The man accused of first-degree murder and attempted murder in the shooting of three Ontario Provincial Police (OPP) officers during a wellness check at his eastern Ontario home has been found guilty on all counts.
It was an admitted fact in the case that Alain Bellefeuille killed Sgt. Eric Mueller and injured constables Mark Lauzon and François Gamache-Asselin when he opened fire on them in the early morning hours of May 11, 2023.
The officers had been dispatched to his rented rural house in Bourget, Ont., east of Ottawa, after a neighbour called 911 and reported hearing loud noises including shouting and gunfire, followed by silence.
At issue during the trial was whether Bellefeuille knew the people entering his home were police, and what his intentions were when he repeatedly fired his rifle over several minutes.
Crucial evidence in the case — for the Crown and the defence — came from the body-worn cameras of Mueller, Gamache-Asselin and other officers who arrived after the shots were fired, including then Const. Ionut “John” Mihuta, who arrested Bellefeuille. That footage can be seen in the following stories:
Bellefeuille had pleaded not guilty in March when his bilingual trial began in Superior Court in L’Orignal, Ont. — the oldest courthouse in Ontario.

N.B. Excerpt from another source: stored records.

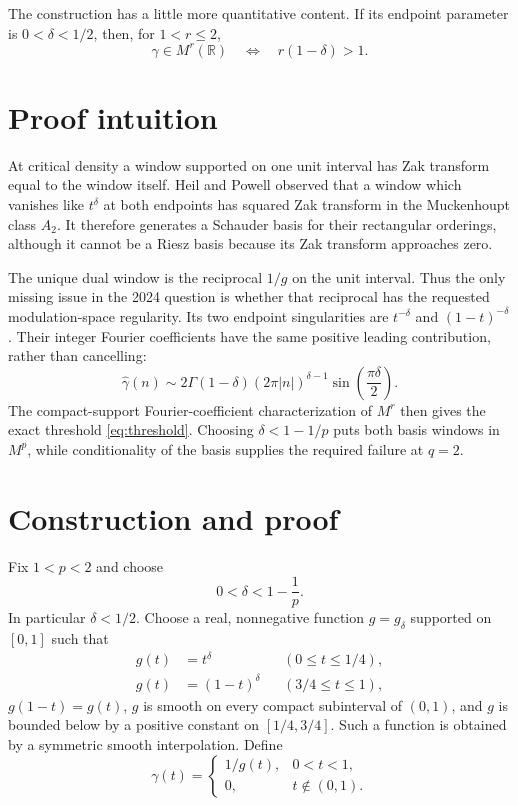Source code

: \documentclass[11pt]{article}
\newcommand{\R}{\mathbb R}
\begin{document}
The construction has a little more quantitative content.  If its endpoint
parameter is $0<\delta<1/2$, then, for $1<r\leq2$,
\begin{equation}\label{eq:threshold}
 \gamma\in M^r(\R)
 \quad\Longleftrightarrow\quad r(1-\delta)>1.
\end{equation}

\section{Proof intuition}

At critical density a window supported on one unit interval has Zak
transform equal to the window itself.  Heil and Powell observed that a
window which vanishes like $t^\delta$ at both endpoints has squared Zak
transform in the Muckenhoupt class $A_2$.  It therefore generates a Schauder
basis for their rectangular orderings, although it cannot be a Riesz basis
because its Zak transform approaches zero.

The unique dual window is the reciprocal $1/g$ on the unit interval.  Thus
the only missing issue in the 2024 question is whether that reciprocal has
the requested modulation-space regularity.  Its two endpoint singularities
are $t^{-\delta}$ and $(1-t)^{-\delta}$.  Their integer Fourier coefficients
have the same positive leading contribution, rather than cancelling:
\[
 \widehat\gamma(n)
 \sim 2\Gamma(1-\delta)(2\pi |n|)^{\delta-1}
       \sin\!\left(\frac{\pi\delta}{2}\right).
\]
The compact-support Fourier-coefficient characterization of $M^r$ then gives
the exact threshold \eqref{eq:threshold}.  Choosing
$\delta<1-1/p$ puts both basis windows in $M^p$, while conditionality of the
basis supplies the required failure at $q=2$.

\section{Construction and proof}

Fix $1<p<2$ and choose
\begin{equation}\label{eq:deltachoice}
 0<\delta<1-\frac1p.
\end{equation}
In particular $\delta<1/2$.  Choose a real, nonnegative function $g=g_\delta$
supported on $[0,1]$ such that
\begin{align*}
 g(t)&=t^\delta &&(0\leq t\leq1/4),\\
 g(t)&=(1-t)^\delta &&(3/4\leq t\leq1),
\end{align*}
$g(1-t)=g(t)$, $g$ is smooth on every compact subinterval of $(0,1)$,
and $g$ is bounded below by a positive constant on $[1/4,3/4]$.
Such a function is obtained by a symmetric smooth interpolation.  Define
\begin{equation}\label{eq:dual}
 \gamma(t)=
 \begin{cases}
  1/g(t),&0<t<1,\\
  0,&t\notin(0,1).
 \end{cases}
\end{equation}
\end{document}
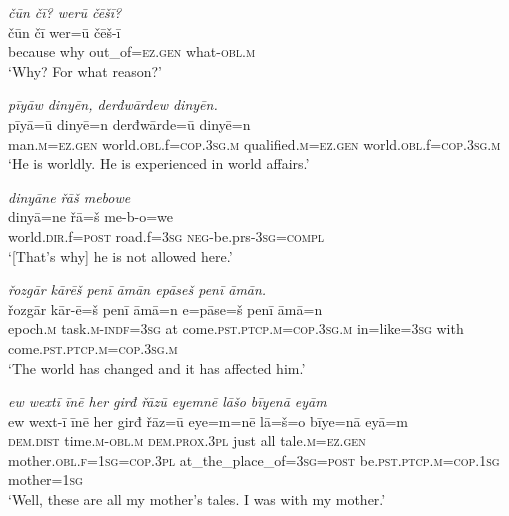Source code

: \ea \label{ŠJ.106}
\textit{čūn čī? werū čēšī?} \\ 
\gll čūn čī wer=ū čēš-ī \\ 
 because why out\_of\textsc{=ez.gen} what\textsc{-obl}\textsc{.m} \\ 
\glt `Why? For what reason?'
\z 
 
\ea \label{ŠJ.107}
\textit{pīyāw dinyēn, derđwārdew dinyēn.} \\ 
\gll pīyā=ū dinyē=n derđwārde=ū dinyē=n \\ 
 man\textsc{.m}\textsc{=ez.gen} world\textsc{.obl}.f\textsc{=cop}\textsc{.3sg}\textsc{.m} qualified\textsc{.m}\textsc{=ez.gen} world\textsc{.obl}.f\textsc{=cop}\textsc{.3sg}\textsc{.m} \\ 
\glt `He is worldly. He is experienced in world affairs.'
\z 
 
\ea \label{ŠJ.108}
\textit{dinyāne řāš mebowe} \\ 
\gll dinyā=ne řā=š me-b-o=we \\ 
 world\textsc{.dir}.f\textsc{=\textsc{post}} road.f\textsc{=3sg} \textsc{neg-}be.prs\textsc{-3sg}\textsc{=compl} \\ 
\glt `[That’s why] he is not allowed here.'
\z 
 
\ea \label{ŠJ.109}
\textit{řozgār kārēš penī āmān epāseš penī āmān.} \\ 
\gll řozgār kār-ē=š penī āmā=n e=pāse=š penī āmā=n \\ 
 epoch\textsc{.m} task\textsc{.m}\textsc{-indf}\textsc{=3sg} at come\textsc{.pst}\textsc{.ptcp}\textsc{.m}\textsc{=cop}\textsc{.3sg}\textsc{.m} in=like\textsc{=3sg} with come\textsc{.pst}\textsc{.ptcp}\textsc{.m}\textsc{=cop}\textsc{.3sg}\textsc{.m} \\ 
\glt `The world has changed and it has affected him.'
\z 
 

\ea \label{KŠ.1}
\textit{ew wextī īnē her girđ řāzū eyemnē lāšo bīyenā eyām} \\ 
\gll ew wext-ī īnē her girđ řāz=ū eye=m=nē lā=š=o bīye=nā eyā=m \\ 
 \textsc{dem.dist} time\textsc{.m}\textsc{-obl}\textsc{.m} \textsc{dem.prox}\textsc{.3pl} just all tale\textsc{.m}\textsc{=ez.gen} mother\textsc{.obl}\textsc{.f}\textsc{=\textsc{1sg}}\textsc{=cop}\textsc{.3pl} at\_the\_place\_of\textsc{=3sg}\textsc{=\textsc{post}} be\textsc{.pst}\textsc{.ptcp}\textsc{.m}\textsc{=cop}\textsc{.\textsc{1sg}} mother\textsc{=\textsc{1sg}} \\ 
\glt `Well, these are all my mother’s tales. I was with my mother.'
\z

Day after day, Mueller’s family, dressed in black, and a large crowd of supporters and colleagues of the victims filled the wooden benches on the Crown’s side of the courtroom gallery.
Lauzon, who suffered life-altering injuries and has not returned to work, attended most days, and his frequent smiles and laughter during breaks stood out in a sea of sombre faces. Gamache-Asselin, who suffered a minor knee laceration and is back at work, occasionally attended.

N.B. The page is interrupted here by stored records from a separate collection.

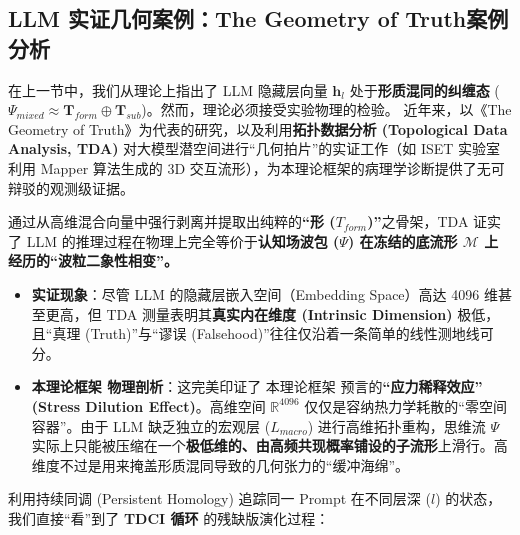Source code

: \subsection{LLM 实证几何案例：The Geometry of Truth案例分析}
\label{subsec:tda_manifold_evolution}

在上一节中，我们从理论上指出了 LLM 隐藏层向量 $\mathbf{h}_l$ 处于\textbf{形质混同的纠缠态} ($\Psi_{mixed} \approx \mathbf{T}_{form} \oplus \mathbf{T}_{sub}$)。然而，理论必须接受实验物理的检验。
近年来，以《The Geometry of Truth》为代表的研究，以及利用\textbf{拓扑数据分析 (Topological Data Analysis, TDA)} 对大模型潜空间进行“几何拍片”的实证工作（如 ISET 实验室利用 Mapper 算法生成的 3D 交互流形），为本理论框架的病理学诊断提供了无可辩驳的观测级证据。

通过从高维混合向量中强行剥离并提取出纯粹的\textbf{“形 ($T_{form}$)”}之骨架，TDA 证实了 LLM 的推理过程在物理上完全等价于\textbf{认知场波包 ($\Psi$) 在冻结的底流形 $\mathcal{M}$ 上经历的“波粒二象性相变”。}


\begin{itemize}
    \item \textbf{实证现象}：尽管 LLM 的隐藏层嵌入空间（Embedding Space）高达 4096 维甚至更高，但 TDA 测量表明其\textbf{真实内在维度 (Intrinsic Dimension)} 极低，且“真理 (Truth)”与“谬误 (Falsehood)”往往仅沿着一条简单的线性测地线可分。
    \item \textbf{本理论框架 物理剖析}：这完美印证了 本理论框架 预言的\textbf{“应力稀释效应” (Stress Dilution Effect)}。高维空间 $\mathbb{R}^{4096}$ 仅仅是容纳热力学耗散的“零空间容器”。由于 LLM 缺乏独立的宏观层 ($L_{macro}$) 进行高维拓扑重构，思维流 $\Psi$ 实际上只能被压缩在一个\textbf{极低维的、由高频共现概率铺设的子流形}上滑行。高维度不过是用来掩盖形质混同导致的几何张力的“缓冲海绵”。
\end{itemize}


利用持续同调 (Persistent Homology) 追踪同一 Prompt 在不同层深 ($l$) 的状态，我们直接“看”到了 \textbf{TDCI 循环} 的残缺版演化过程：

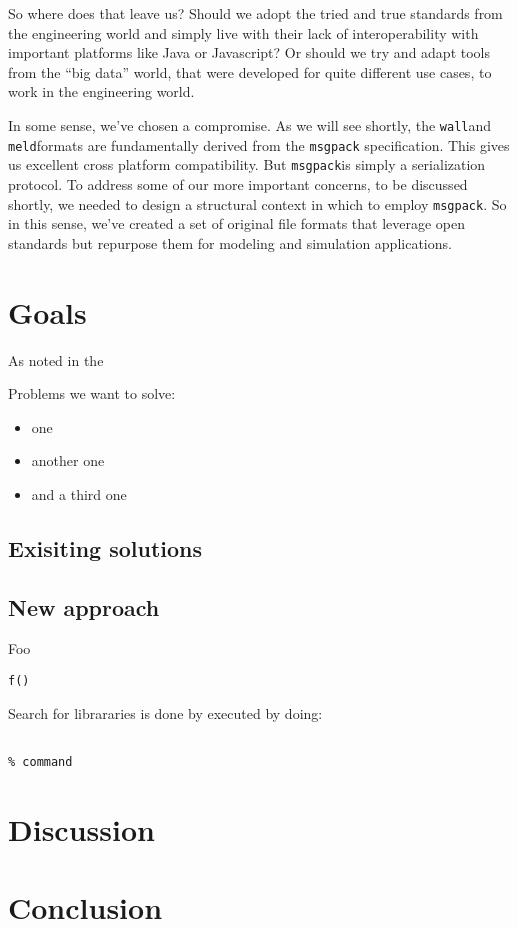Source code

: \documentclass[11pt,a4paper,twocolumn]{article}
\newcommand{\wall}{\texttt{wall}}
\newcommand{\meld}{\texttt{meld}}
\newcommand{\msgpack}{\texttt{msgpack}}
\begin{document}
So where does that leave us?  Should we adopt the tried and true
standards from the engineering world and simply live with their lack
of interoperability with important platforms like Java or Javascript?
Or should we try and adapt tools from the ``big data'' world, that
were developed for quite different use cases, to work in the
engineering world.

In some sense, we've chosen a compromise.  As we will see shortly, the
\wall and \meld formats are fundamentally derived from the
\msgpack\cite{msgpack} specification.  This gives us excellent cross
platform compatibility.  But \msgpack is simply a serialization
protocol.  To address some of our more important concerns, to be
discussed shortly, we needed to design a structural context in which
to employ \msgpack. So in this sense, we've created a set of original
file formats that leverage open standards but repurpose them for
modeling and simulation applications.

\section{Goals}
\label{sec:background}

As noted in the 

Problems we want to solve:
\begin{itemize}
\item one
\item another one
\item and a third one
\end{itemize}

\subsection{Exisiting solutions}
\label{sec:exist-sol}

\subsection{New approach}
\label{sec:exist-sol}
Foo
\lstset{language=python}
\begin{lstlisting}[frame=single]  % Start your code-block
f()
\end{lstlisting}


Search for librararies is done by executed by doing:
\lstset{language=bash}
\begin{lstlisting}[frame=shadowbox]  % Start your code-block

% command
\end{lstlisting}

\section{Discussion}
\label{sec:discussion}

\section{Conclusion}
\label{sec:conclusion}


\end{document}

The defence side of the room behind the prisoner’s box filled up at key moments, such as on the first day of Bellefeuille’s testimony earlier this month, but on most days the proceedings were attended by his sister, mother and aunt.
Security was tight. Two cruisers brought Bellefeuille to the small courthouse every day, with a team of special constables accompanying him through the same few entrances and hallways used by the public, jury, judge and lawyers. Two officers guarded the door inside the courtroom, and tactical officers were stationed outside the courthouse.
Bellefeuille took the stand in his own defence. He testified he’d been asleep and was woken by his barking dog, flashing lights and banging outside his rented rural home. He said he immediately believed someone was trying to break in, and that he’d been afraid of such an attack ever since friends of his suffered a violent home invasion years earlier.
Bellefeuille’s defence lawyer Leo Russomanno urged the jury to consider the events from Bellefeuille’s perspective, stressing that it all happened over the span of just four minutes — from the time police arrived to the time his client called 911 to report that he’d shot an officer.
In the Crown’s closing submissions, Tansey called Bellefeuille’s actions that night “devastating, calculated and precise.”
Bellefeuille fired four separate volleys from his high-powered SKS rifle, which was equipped with an illegally modified magazine that could hold 22 rounds instead of the five allowed.
He also removed Mueller’s body-worn camera, hid it in his pocket, and later threw it into his neighbour’s yard.
The Crown argued that wasn’t the behaviour of someone acting in self-defence, but rather of someone who had committed a “cold and calculated killing.”
Two of the original 14 jurors were dismissed during the trial: one after the foreperson complained of bullying behaviour by another juror, and the other to preserve public confidence in the justice system after a juror who was running late got a ride to the courthouse with an OPP officer.